Dari pengakuan para tetangga, ternyata Pak Sunhaji sang penjual teh ini kerap mengumandangkan adzan di masjid dan membantu orang lain di sekitarnya. Hasil kebaikannya berbuah manis. Keberkahan dan rezeki terus mengalir kepadanya tanpa henti. Sebagaimana Allah Swt menyatakan dalam Surat At Thalaq ayat 2, wa may yattaqillaha yaj al lahu makhroja, yang artinya “Siapa yang bertakwa kepada Allah, niscaya Dia akan membukakan jalan keluar baginya.”
Tak disangka, acara Magelang Bershalawat pada 20 November 2024 lalu di Lapangan Drh.
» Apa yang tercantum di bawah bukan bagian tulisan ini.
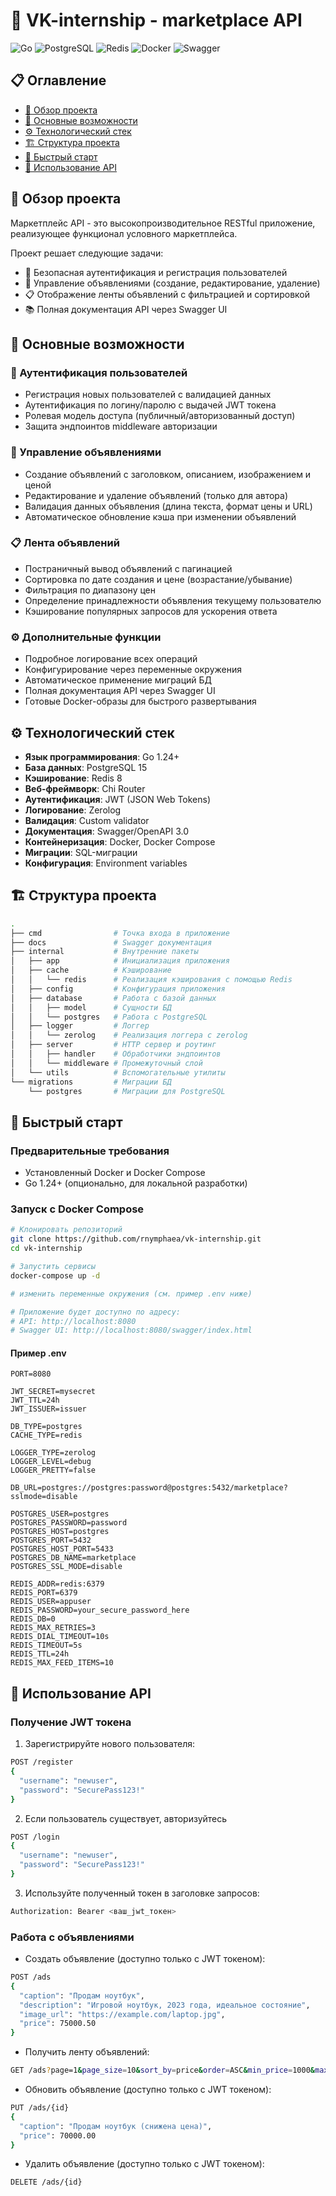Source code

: # 🛒 VK-internship - marketplace API

![Go](https://img.shields.io/badge/Go-1.24+-00ADD8?logo=go)
![PostgreSQL](https://img.shields.io/badge/PostgreSQL-15-336791?logo=postgresql)
![Redis](https://img.shields.io/badge/Redis-8+-DC382D?logo=redis)
![Docker](https://img.shields.io/badge/Dockerlogo=docker)
![Swagger](https://img.shields.io/badge/Swagger?logo=swagger)

## 📋 Оглавление
- [🌟 Обзор проекта](#-обзор-проекта)
- [🚀 Основные возможности](#-основные-возможности)
- [⚙️ Технологический стек](#️-технологический-стек)
- [🏗️ Структура проекта](#️-структура-проекта)
- [🚀 Быстрый старт](#-быстрый-старт)
- [🔧 Использование API](#-использование-api)


## 🌟 Обзор проекта

Маркетплейс API - это высокопроизводительное RESTful приложение, реализующее функционал условного маркетплейса.

Проект решает следующие задачи:
- 🔐 Безопасная аутентификация и регистрация пользователей
- 📢 Управление объявлениями (создание, редактирование, удаление)
- 📋 Отображение ленты объявлений с фильтрацией и сортировкой
- 📚 Полная документация API через Swagger UI

## 🚀 Основные возможности

### 🔐 Аутентификация пользователей
- Регистрация новых пользователей с валидацией данных
- Аутентификация по логину/паролю с выдачей JWT токена
- Ролевая модель доступа (публичный/авторизованный доступ)
- Защита эндпоинтов middleware авторизации

### 📢 Управление объявлениями
- Создание объявлений с заголовком, описанием, изображением и ценой
- Редактирование и удаление объявлений (только для автора)
- Валидация данных объявления (длина текста, формат цены и URL)
- Автоматическое обновление кэша при изменении объявлений

### 📋 Лента объявлений
- Постраничный вывод объявлений с пагинацией
- Сортировка по дате создания и цене (возрастание/убывание)
- Фильтрация по диапазону цен
- Определение принадлежности объявления текущему пользователю
- Кэширование популярных запросов для ускорения ответа

### ⚙️ Дополнительные функции
- Подробное логирование всех операций
- Конфигурирование через переменные окружения
- Автоматическое применение миграций БД
- Полная документация API через Swagger UI
- Готовые Docker-образы для быстрого развертывания

## ⚙️ Технологический стек

- **Язык программирования**: Go 1.24+
- **База данных**: PostgreSQL 15
- **Кэширование**: Redis 8
- **Веб-фреймворк**: Chi Router
- **Аутентификация**: JWT (JSON Web Tokens)
- **Логирование**: Zerolog
- **Валидация**: Custom validator
- **Документация**: Swagger/OpenAPI 3.0
- **Контейнеризация**: Docker, Docker Compose
- **Миграции**: SQL-миграции
- **Конфигурация**: Environment variables

## 🏗️ Структура проекта

```bash
.
├── cmd                # Точка входа в приложение
├── docs               # Swagger документация
├── internal           # Внутренние пакеты
│   ├── app            # Инициализация приложения
│   ├── cache          # Кэширование
│   │   └── redis      # Реализация кэширования с помощью Redis
│   ├── config         # Конфигурация приложения
│   ├── database       # Работа с базой данных
│   │   ├── model      # Сущности БД
│   │   └── postgres   # Работа с PostgreSQL
│   ├── logger         # Логгер
│   │   └── zerolog    # Реализация логгера с zerolog
│   ├── server         # HTTP сервер и роутинг
│   │   ├── handler    # Обработчики эндпоинтов
│   │   └── middleware # Промежуточный слой
│   └── utils          # Вспомогательные утилиты
└── migrations         # Миграции БД
    └── postgres       # Миграции для PostgreSQL
```

## 🚀 Быстрый старт

### Предварительные требования
- Установленный Docker и Docker Compose
- Go 1.24+ (опционально, для локальной разработки)

### Запуск с Docker Compose
```bash
# Клонировать репозиторий
git clone https://github.com/rnymphaea/vk-internship.git
cd vk-internship

# Запустить сервисы
docker-compose up -d

# изменить переменные окружения (см. пример .env ниже)

# Приложение будет доступно по адресу:
# API: http://localhost:8080
# Swagger UI: http://localhost:8080/swagger/index.html
```
#### Пример .env
```
PORT=8080

JWT_SECRET=mysecret
JWT_TTL=24h
JWT_ISSUER=issuer

DB_TYPE=postgres
CACHE_TYPE=redis

LOGGER_TYPE=zerolog
LOGGER_LEVEL=debug
LOGGER_PRETTY=false

DB_URL=postgres://postgres:password@postgres:5432/marketplace?sslmode=disable

POSTGRES_USER=postgres
POSTGRES_PASSWORD=password
POSTGRES_HOST=postgres
POSTGRES_PORT=5432
POSTGRES_HOST_PORT=5433
POSTGRES_DB_NAME=marketplace
POSTGRES_SSL_MODE=disable

REDIS_ADDR=redis:6379
REDIS_PORT=6379
REDIS_USER=appuser
REDIS_PASSWORD=your_secure_password_here
REDIS_DB=0
REDIS_MAX_RETRIES=3
REDIS_DIAL_TIMEOUT=10s
REDIS_TIMEOUT=5s
REDIS_TTL=24h
REDIS_MAX_FEED_ITEMS=10
```
## 🔧 Использование API
### Получение JWT токена
1. Зарегистрируйте нового пользователя:
```bash
POST /register
{
  "username": "newuser",
  "password": "SecurePass123!"
}
```
2. Если пользователь существует, авторизуйтесь
```bash
POST /login
{
  "username": "newuser",
  "password": "SecurePass123!"
}
```
3. Используйте полученный токен в заголовке запросов:
```bash
Authorization: Bearer <ваш_jwt_токен>
```

### Работа с объявлениями
- Создать объявление (доступно только с JWT токеном):
```bash
POST /ads
{
  "caption": "Продам ноутбук",
  "description": "Игровой ноутбук, 2023 года, идеальное состояние",
  "image_url": "https://example.com/laptop.jpg",
  "price": 75000.50
}
```

- Получить ленту объявлений:
```bash
GET /ads?page=1&page_size=10&sort_by=price&order=ASC&min_price=1000&max_price=100000
```

- Обновить объявление (доступно только с JWT токеном):
```bash
PUT /ads/{id}
{
  "caption": "Продам ноутбук (снижена цена)",
  "price": 70000.00
}
```

- Удалить объявление (доступно только с JWT токеном):
```bash
DELETE /ads/{id}
```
Soepardi, Sawitan, Kabupaten Magelang, Jawa Tengah, itu menjadi awal dibukanya rezeki berlimpah bagi seseorang berpenampilan sederhana, penjual es teh keliling, bernama Pak Sunhaji. Mengiringi momen itu, media sosial tentu saja ikut menjadi medan magnet yang cukup besar dalam melakukan transformasi sosial. Lewat media sosial, semua gerak-gerik kita akan terekam publik, apalagi jika kita memang adalah seorang yang dipandang dalam status sosial, apalagi status keagamaan. Semisal dikenal dengan sebutan Kiai, Habib, Gus, dan lain-lain.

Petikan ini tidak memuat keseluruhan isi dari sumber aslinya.